▸ **What to produce**
All the lines below need to be output exactly, apart from any images.

▸ **Source data**
-*-*-

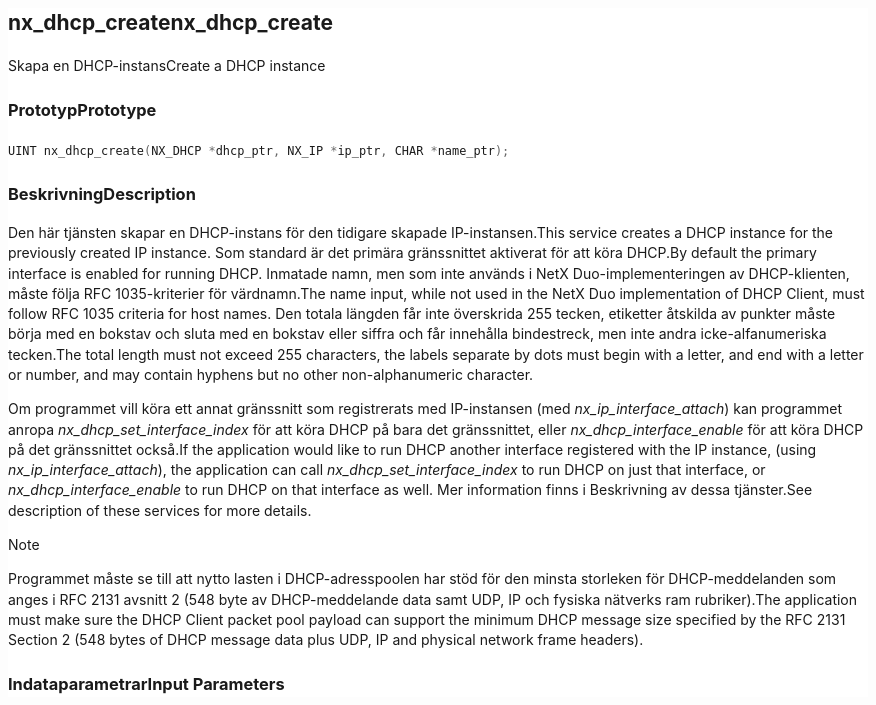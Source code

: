## <a name="nx_dhcp_create"></a><span data-ttu-id="d9c5d-148">nx_dhcp_create</span><span class="sxs-lookup"><span data-stu-id="d9c5d-148">nx_dhcp_create</span></span>

<span data-ttu-id="d9c5d-149">Skapa en DHCP-instans</span><span class="sxs-lookup"><span data-stu-id="d9c5d-149">Create a DHCP instance</span></span>

### <a name="prototype"></a><span data-ttu-id="d9c5d-150">Prototyp</span><span class="sxs-lookup"><span data-stu-id="d9c5d-150">Prototype</span></span>

```c
UINT nx_dhcp_create(NX_DHCP *dhcp_ptr, NX_IP *ip_ptr, CHAR *name_ptr);
```

### <a name="description"></a><span data-ttu-id="d9c5d-151">Beskrivning</span><span class="sxs-lookup"><span data-stu-id="d9c5d-151">Description</span></span>

<span data-ttu-id="d9c5d-152">Den här tjänsten skapar en DHCP-instans för den tidigare skapade IP-instansen.</span><span class="sxs-lookup"><span data-stu-id="d9c5d-152">This service creates a DHCP instance for the previously created IP instance.</span></span> <span data-ttu-id="d9c5d-153">Som standard är det primära gränssnittet aktiverat för att köra DHCP.</span><span class="sxs-lookup"><span data-stu-id="d9c5d-153">By default the primary interface is enabled for running DHCP.</span></span> <span data-ttu-id="d9c5d-154">Inmatade namn, men som inte används i NetX Duo-implementeringen av DHCP-klienten, måste följa RFC 1035-kriterier för värdnamn.</span><span class="sxs-lookup"><span data-stu-id="d9c5d-154">The name input, while not used in the NetX Duo implementation of DHCP Client, must follow RFC 1035 criteria for host names.</span></span> <span data-ttu-id="d9c5d-155">Den totala längden får inte överskrida 255 tecken, etiketter åtskilda av punkter måste börja med en bokstav och sluta med en bokstav eller siffra och får innehålla bindestreck, men inte andra icke-alfanumeriska tecken.</span><span class="sxs-lookup"><span data-stu-id="d9c5d-155">The total length must not exceed 255 characters, the labels separate by dots must begin with a letter, and end with a letter or number, and may contain hyphens but no other non-alphanumeric character.</span></span>

<span data-ttu-id="d9c5d-156">Om programmet vill köra ett annat gränssnitt som registrerats med IP-instansen (med *nx_ip_interface_attach*) kan programmet anropa *nx_dhcp_set_interface_index* för att köra DHCP på bara det gränssnittet, eller *nx_dhcp_interface_enable* för att köra DHCP på det gränssnittet också.</span><span class="sxs-lookup"><span data-stu-id="d9c5d-156">If the application would like to run DHCP another interface registered with the IP instance, (using *nx_ip_interface_attach*), the application can call *nx_dhcp_set_interface_index* to run DHCP on just that interface, or *nx_dhcp_interface_enable* to run DHCP on that interface as well.</span></span> <span data-ttu-id="d9c5d-157">Mer information finns i Beskrivning av dessa tjänster.</span><span class="sxs-lookup"><span data-stu-id="d9c5d-157">See description of these services for more details.</span></span>

>[!NOTE]
> <span data-ttu-id="d9c5d-158">Programmet måste se till att nytto lasten i DHCP-adresspoolen har stöd för den minsta storleken för DHCP-meddelanden som anges i RFC 2131 avsnitt 2 (548 byte av DHCP-meddelande data samt UDP, IP och fysiska nätverks ram rubriker).</span><span class="sxs-lookup"><span data-stu-id="d9c5d-158">The application must make sure the DHCP Client packet pool payload can support the minimum DHCP message size specified by the RFC 2131 Section 2 (548 bytes of DHCP message data plus UDP, IP and physical network frame headers).</span></span>

### <a name="input-parameters"></a><span data-ttu-id="d9c5d-159">Indataparametrar</span><span class="sxs-lookup"><span data-stu-id="d9c5d-159">Input Parameters</span></span>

-*-*-

▸ **Solution to the exercise**
Source code

:## <a name="nx_dhcp_create"></a><span data-ttu-id="d9c5d-148">nx_dhcp_create</span><span class="sxs-lookup"><span data-stu-id="d9c5d-148">nx_dhcp_create</span></span>

<span data-ttu-id="d9c5d-149">Skapa en DHCP-instans</span><span class="sxs-lookup"><span data-stu-id="d9c5d-149">Create a DHCP instance</span></span>

### <a name="prototype"></a><span data-ttu-id="d9c5d-150">Prototyp</span><span class="sxs-lookup"><span data-stu-id="d9c5d-150">Prototype</span></span>

```c
UINT nx_dhcp_create(NX_DHCP *dhcp_ptr, NX_IP *ip_ptr, CHAR *name_ptr);
```

### <a name="description"></a><span data-ttu-id="d9c5d-151">Beskrivning</span><span class="sxs-lookup"><span data-stu-id="d9c5d-151">Description</span></span>

<span data-ttu-id="d9c5d-152">Den här tjänsten skapar en DHCP-instans för den tidigare skapade IP-instansen.</span><span class="sxs-lookup"><span data-stu-id="d9c5d-152">This service creates a DHCP instance for the previously created IP instance.</span></span> <span data-ttu-id="d9c5d-153">Som standard är det primära gränssnittet aktiverat för att köra DHCP.</span><span class="sxs-lookup"><span data-stu-id="d9c5d-153">By default the primary interface is enabled for running DHCP.</span></span> <span data-ttu-id="d9c5d-154">Inmatade namn, men som inte används i NetX Duo-implementeringen av DHCP-klienten, måste följa RFC 1035-kriterier för värdnamn.</span><span class="sxs-lookup"><span data-stu-id="d9c5d-154">The name input, while not used in the NetX Duo implementation of DHCP Client, must follow RFC 1035 criteria for host names.</span></span> <span data-ttu-id="d9c5d-155">Den totala längden får inte överskrida 255 tecken, etiketter åtskilda av punkter måste börja med en bokstav och sluta med en bokstav eller siffra och får innehålla bindestreck, men inte andra icke-alfanumeriska tecken.</span><span class="sxs-lookup"><span data-stu-id="d9c5d-155">The total length must not exceed 255 characters, the labels separate by dots must begin with a letter, and end with a letter or number, and may contain hyphens but no other non-alphanumeric character.</span></span>

<span data-ttu-id="d9c5d-156">Om programmet vill köra ett annat gränssnitt som registrerats med IP-instansen (med *nx_ip_interface_attach*) kan programmet anropa *nx_dhcp_set_interface_index* för att köra DHCP på bara det gränssnittet, eller *nx_dhcp_interface_enable* för att köra DHCP på det gränssnittet också.</span><span class="sxs-lookup"><span data-stu-id="d9c5d-156">If the application would like to run DHCP another interface registered with the IP instance, (using *nx_ip_interface_attach*), the application can call *nx_dhcp_set_interface_index* to run DHCP on just that interface, or *nx_dhcp_interface_enable* to run DHCP on that interface as well.</span></span> <span data-ttu-id="d9c5d-157">Mer information finns i Beskrivning av dessa tjänster.</span><span class="sxs-lookup"><span data-stu-id="d9c5d-157">See description of these services for more details.</span></span>

>[!NOTE]
> <span data-ttu-id="d9c5d-158">Programmet måste se till att nytto lasten i DHCP-adresspoolen har stöd för den minsta storleken för DHCP-meddelanden som anges i RFC 2131 avsnitt 2 (548 byte av DHCP-meddelande data samt UDP, IP och fysiska nätverks ram rubriker).</span><span class="sxs-lookup"><span data-stu-id="d9c5d-158">The application must make sure the DHCP Client packet pool payload can support the minimum DHCP message size specified by the RFC 2131 Section 2 (548 bytes of DHCP message data plus UDP, IP and physical network frame headers).</span></span>

### <a name="input-parameters"></a><span data-ttu-id="d9c5d-159">Indataparametrar</span><span class="sxs-lookup"><span data-stu-id="d9c5d-159">Input Parameters</span></span>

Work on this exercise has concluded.